### [Instructions for the task]
Copy out each line featuring the string "warping" from the entries beneath.

Stored dataset items:
*-*-*
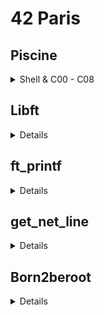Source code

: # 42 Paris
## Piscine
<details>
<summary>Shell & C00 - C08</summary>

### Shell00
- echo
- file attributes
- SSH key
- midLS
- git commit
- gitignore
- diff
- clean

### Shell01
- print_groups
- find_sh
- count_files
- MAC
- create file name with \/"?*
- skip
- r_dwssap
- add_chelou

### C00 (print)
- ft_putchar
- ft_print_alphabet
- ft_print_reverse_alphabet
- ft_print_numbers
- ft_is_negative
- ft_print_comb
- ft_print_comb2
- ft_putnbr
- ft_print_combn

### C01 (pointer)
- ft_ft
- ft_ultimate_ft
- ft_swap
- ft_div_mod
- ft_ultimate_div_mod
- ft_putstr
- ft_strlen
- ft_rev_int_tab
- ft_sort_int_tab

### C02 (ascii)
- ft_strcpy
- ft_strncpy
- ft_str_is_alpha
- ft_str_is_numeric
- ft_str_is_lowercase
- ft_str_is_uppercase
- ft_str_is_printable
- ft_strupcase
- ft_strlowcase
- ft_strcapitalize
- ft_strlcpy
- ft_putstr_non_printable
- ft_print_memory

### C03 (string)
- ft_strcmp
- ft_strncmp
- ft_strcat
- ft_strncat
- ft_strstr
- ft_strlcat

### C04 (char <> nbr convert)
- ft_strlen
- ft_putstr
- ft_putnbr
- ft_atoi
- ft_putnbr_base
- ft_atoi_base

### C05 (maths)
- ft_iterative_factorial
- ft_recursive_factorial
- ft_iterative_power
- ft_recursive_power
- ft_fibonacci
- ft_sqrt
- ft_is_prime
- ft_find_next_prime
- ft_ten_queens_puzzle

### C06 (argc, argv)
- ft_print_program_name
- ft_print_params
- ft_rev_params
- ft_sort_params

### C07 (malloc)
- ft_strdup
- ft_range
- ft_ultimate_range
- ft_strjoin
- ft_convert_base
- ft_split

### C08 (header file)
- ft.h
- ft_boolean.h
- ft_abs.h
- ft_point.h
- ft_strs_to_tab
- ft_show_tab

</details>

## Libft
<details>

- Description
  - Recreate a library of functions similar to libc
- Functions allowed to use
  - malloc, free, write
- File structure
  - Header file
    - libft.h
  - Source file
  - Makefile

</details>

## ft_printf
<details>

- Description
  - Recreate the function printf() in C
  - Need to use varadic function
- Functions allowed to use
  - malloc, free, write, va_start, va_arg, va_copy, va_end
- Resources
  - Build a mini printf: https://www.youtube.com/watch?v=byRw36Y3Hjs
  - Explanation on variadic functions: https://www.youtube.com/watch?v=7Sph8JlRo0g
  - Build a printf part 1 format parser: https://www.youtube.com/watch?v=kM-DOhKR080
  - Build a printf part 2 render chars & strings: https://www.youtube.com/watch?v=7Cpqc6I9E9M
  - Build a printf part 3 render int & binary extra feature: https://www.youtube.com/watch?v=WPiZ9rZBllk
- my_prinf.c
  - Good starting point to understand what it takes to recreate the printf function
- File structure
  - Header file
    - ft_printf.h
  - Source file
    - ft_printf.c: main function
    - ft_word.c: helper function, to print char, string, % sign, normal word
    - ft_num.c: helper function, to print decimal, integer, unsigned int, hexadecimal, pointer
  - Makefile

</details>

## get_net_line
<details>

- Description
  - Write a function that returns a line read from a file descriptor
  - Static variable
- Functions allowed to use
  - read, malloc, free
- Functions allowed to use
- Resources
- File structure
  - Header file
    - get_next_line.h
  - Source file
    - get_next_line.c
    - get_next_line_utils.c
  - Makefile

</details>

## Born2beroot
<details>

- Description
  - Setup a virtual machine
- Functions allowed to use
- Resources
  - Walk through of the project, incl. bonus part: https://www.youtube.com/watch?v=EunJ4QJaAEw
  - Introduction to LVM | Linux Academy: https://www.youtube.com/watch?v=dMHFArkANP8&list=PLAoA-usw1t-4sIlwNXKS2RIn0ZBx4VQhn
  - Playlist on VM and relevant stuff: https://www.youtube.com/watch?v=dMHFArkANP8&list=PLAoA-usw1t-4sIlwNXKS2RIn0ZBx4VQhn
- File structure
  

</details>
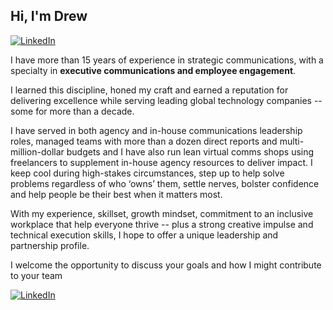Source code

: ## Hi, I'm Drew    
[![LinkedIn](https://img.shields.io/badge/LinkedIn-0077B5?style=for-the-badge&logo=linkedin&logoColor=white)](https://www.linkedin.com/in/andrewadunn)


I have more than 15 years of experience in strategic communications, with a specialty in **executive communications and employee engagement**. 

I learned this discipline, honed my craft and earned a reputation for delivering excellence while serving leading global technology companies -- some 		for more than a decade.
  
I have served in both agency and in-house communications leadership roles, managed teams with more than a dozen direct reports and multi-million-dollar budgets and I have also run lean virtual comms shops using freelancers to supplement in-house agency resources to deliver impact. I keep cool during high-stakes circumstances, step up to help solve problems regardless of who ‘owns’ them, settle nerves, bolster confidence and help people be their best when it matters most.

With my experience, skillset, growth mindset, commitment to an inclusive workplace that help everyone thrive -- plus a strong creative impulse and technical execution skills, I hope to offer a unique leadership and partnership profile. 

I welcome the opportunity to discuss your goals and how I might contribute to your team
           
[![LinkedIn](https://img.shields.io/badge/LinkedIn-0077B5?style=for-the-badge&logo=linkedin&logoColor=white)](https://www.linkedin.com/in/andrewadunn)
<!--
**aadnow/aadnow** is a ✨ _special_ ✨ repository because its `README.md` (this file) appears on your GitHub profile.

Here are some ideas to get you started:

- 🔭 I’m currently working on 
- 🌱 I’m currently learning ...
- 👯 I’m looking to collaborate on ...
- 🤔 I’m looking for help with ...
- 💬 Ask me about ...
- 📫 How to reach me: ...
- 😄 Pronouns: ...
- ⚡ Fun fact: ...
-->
*-*-*
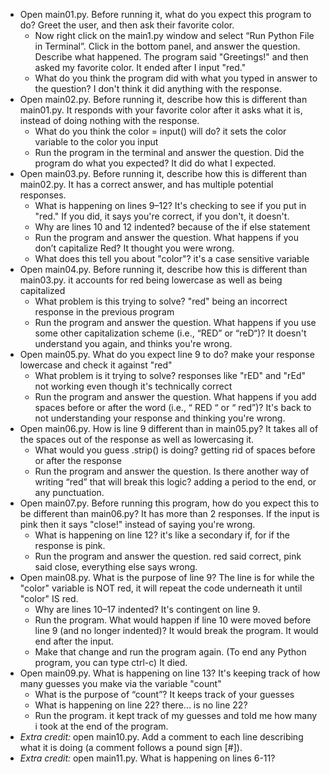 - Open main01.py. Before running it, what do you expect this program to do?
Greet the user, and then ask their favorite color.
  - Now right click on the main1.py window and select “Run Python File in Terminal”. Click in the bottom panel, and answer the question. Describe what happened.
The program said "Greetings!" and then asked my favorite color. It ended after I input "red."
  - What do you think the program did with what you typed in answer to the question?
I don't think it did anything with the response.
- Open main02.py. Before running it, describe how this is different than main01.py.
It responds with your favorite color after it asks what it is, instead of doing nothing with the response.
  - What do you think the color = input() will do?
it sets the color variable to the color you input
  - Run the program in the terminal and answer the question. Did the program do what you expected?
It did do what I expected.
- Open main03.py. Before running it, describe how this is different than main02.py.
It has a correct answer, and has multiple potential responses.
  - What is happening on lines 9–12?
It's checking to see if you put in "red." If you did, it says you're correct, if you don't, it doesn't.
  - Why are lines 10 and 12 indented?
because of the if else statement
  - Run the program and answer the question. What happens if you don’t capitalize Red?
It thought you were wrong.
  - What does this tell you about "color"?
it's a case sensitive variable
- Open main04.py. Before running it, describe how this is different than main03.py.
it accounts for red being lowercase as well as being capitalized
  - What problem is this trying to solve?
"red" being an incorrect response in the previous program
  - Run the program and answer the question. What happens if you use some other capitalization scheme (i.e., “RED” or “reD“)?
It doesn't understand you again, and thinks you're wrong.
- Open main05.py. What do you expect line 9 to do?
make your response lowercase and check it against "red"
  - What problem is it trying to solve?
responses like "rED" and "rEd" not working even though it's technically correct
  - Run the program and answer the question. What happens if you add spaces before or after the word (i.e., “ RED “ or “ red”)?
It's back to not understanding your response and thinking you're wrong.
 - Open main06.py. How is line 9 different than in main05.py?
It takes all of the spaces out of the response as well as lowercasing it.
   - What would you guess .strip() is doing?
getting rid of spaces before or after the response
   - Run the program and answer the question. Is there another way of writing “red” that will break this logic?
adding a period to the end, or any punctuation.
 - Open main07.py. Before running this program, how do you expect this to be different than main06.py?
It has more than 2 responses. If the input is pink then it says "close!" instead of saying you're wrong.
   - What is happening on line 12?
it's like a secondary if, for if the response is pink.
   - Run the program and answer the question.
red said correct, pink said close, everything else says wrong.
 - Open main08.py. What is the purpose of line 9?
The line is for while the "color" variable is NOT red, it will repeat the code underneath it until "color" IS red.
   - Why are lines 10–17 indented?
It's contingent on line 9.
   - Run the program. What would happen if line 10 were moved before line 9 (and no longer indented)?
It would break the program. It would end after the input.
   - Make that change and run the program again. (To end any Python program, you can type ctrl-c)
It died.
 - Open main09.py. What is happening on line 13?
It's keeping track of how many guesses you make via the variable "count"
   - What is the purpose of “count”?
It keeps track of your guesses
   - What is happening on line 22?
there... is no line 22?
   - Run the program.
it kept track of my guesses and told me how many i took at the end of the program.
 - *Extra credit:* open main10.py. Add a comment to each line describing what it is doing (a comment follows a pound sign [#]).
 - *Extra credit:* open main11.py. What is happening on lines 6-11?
*-*-*
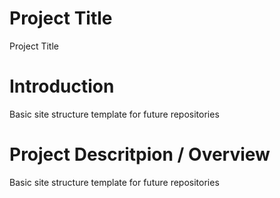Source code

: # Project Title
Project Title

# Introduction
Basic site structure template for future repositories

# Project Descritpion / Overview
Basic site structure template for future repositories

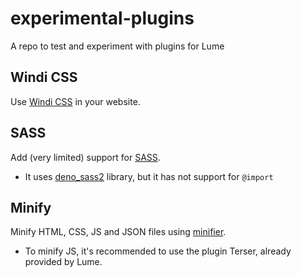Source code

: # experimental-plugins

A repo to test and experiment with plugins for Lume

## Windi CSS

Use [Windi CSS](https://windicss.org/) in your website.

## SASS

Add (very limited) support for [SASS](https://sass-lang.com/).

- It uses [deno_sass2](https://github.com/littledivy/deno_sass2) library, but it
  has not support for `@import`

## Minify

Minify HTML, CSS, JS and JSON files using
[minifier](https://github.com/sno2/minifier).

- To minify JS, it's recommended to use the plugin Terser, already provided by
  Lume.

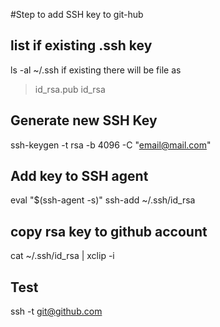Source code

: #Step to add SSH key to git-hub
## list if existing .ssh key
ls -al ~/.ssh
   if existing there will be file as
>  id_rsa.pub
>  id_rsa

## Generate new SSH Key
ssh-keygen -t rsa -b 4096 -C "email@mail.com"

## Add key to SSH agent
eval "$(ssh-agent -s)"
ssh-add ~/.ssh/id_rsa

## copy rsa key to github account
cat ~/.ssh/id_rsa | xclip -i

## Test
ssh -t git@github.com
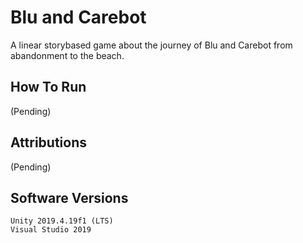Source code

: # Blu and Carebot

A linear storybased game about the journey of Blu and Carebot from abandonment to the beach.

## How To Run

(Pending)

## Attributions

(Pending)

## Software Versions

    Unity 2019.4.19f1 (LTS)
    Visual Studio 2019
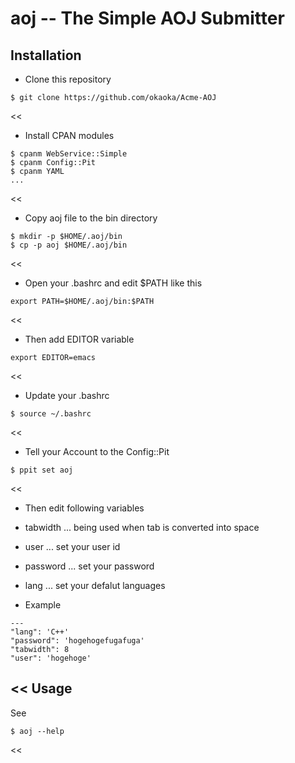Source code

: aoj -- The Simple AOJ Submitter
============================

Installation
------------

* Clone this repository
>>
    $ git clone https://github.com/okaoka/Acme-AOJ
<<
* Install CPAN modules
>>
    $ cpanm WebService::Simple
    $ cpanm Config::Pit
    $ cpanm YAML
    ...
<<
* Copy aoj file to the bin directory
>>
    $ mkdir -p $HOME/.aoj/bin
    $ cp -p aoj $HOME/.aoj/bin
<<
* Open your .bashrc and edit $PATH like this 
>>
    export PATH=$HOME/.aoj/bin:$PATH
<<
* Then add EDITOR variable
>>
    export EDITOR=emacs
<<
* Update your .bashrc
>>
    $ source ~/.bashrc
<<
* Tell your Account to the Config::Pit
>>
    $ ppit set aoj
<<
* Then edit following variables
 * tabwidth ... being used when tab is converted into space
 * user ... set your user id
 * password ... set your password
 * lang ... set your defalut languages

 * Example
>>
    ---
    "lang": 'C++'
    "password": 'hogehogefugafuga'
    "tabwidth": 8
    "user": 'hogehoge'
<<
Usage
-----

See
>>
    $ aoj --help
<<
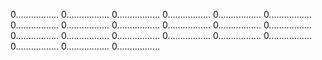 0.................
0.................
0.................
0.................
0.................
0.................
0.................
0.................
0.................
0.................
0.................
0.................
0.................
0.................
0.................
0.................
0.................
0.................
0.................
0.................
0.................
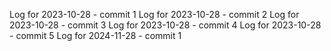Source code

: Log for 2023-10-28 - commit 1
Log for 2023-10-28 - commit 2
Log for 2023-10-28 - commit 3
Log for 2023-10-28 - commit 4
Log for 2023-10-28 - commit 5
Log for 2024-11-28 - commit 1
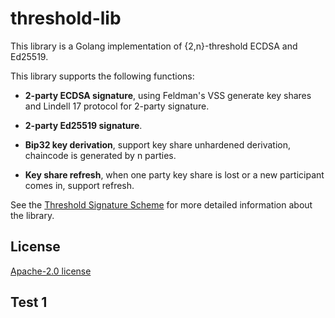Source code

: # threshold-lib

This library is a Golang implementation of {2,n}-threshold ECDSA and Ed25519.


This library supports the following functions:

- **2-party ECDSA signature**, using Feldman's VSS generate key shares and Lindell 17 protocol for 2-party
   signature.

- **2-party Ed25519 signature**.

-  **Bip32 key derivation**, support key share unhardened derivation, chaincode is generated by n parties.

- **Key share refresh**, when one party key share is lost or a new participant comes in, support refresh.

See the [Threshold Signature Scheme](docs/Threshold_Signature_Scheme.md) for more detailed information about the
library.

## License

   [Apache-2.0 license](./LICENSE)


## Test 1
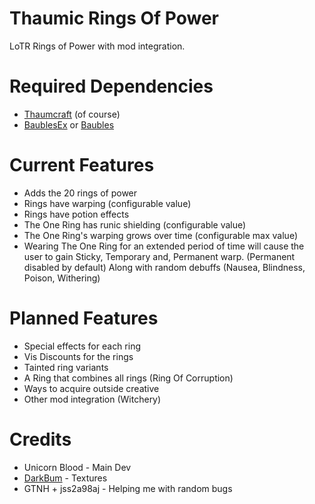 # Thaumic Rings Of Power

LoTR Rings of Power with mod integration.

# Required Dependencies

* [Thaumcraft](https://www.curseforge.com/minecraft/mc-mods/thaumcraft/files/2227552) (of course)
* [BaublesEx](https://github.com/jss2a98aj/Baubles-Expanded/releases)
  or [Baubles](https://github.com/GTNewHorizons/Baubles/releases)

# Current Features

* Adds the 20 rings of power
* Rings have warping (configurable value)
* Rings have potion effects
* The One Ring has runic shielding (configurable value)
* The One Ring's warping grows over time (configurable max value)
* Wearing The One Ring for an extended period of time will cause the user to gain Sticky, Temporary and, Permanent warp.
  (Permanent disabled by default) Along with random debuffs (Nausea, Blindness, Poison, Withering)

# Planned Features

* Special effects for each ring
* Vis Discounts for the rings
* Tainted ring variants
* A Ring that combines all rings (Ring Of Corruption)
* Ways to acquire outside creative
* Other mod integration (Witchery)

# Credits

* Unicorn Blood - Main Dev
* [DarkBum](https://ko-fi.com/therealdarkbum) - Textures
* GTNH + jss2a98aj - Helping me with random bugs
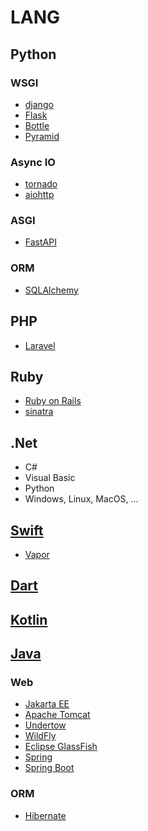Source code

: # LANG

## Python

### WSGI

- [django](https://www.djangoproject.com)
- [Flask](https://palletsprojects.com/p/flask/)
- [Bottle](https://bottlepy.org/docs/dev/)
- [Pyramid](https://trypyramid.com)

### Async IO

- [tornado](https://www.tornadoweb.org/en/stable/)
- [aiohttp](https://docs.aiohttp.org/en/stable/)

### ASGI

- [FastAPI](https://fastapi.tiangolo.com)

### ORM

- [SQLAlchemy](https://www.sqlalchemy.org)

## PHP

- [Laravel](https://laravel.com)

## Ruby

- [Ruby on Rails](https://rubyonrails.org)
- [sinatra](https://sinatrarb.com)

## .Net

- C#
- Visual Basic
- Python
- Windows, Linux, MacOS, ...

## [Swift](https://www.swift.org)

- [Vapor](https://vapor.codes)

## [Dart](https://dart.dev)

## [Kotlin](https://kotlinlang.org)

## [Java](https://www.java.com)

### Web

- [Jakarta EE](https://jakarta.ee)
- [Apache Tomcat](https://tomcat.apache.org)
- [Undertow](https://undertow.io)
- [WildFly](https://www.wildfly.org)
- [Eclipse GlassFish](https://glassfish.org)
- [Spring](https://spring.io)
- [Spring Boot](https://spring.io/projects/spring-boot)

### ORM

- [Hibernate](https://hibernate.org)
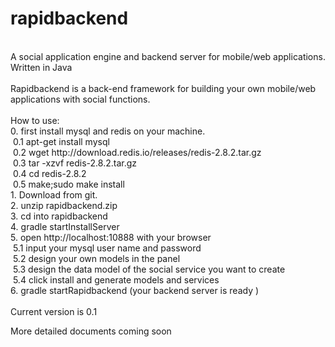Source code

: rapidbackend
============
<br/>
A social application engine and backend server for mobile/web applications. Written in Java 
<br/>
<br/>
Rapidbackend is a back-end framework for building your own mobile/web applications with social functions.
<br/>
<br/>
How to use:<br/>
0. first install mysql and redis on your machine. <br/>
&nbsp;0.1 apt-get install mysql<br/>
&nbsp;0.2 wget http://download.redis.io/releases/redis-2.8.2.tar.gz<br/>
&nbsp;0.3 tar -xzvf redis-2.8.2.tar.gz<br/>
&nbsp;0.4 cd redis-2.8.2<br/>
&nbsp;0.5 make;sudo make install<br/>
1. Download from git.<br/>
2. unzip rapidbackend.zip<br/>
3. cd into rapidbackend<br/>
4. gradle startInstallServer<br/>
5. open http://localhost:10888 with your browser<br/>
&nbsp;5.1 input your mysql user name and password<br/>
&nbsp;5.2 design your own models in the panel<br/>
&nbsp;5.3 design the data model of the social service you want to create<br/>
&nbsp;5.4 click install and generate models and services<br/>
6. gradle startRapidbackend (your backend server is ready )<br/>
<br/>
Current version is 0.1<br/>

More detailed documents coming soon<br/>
*-*-*
### [Solution for this task]
* Rings have warping (configurable value)
* The One Ring's warping grows over time (configurable max value)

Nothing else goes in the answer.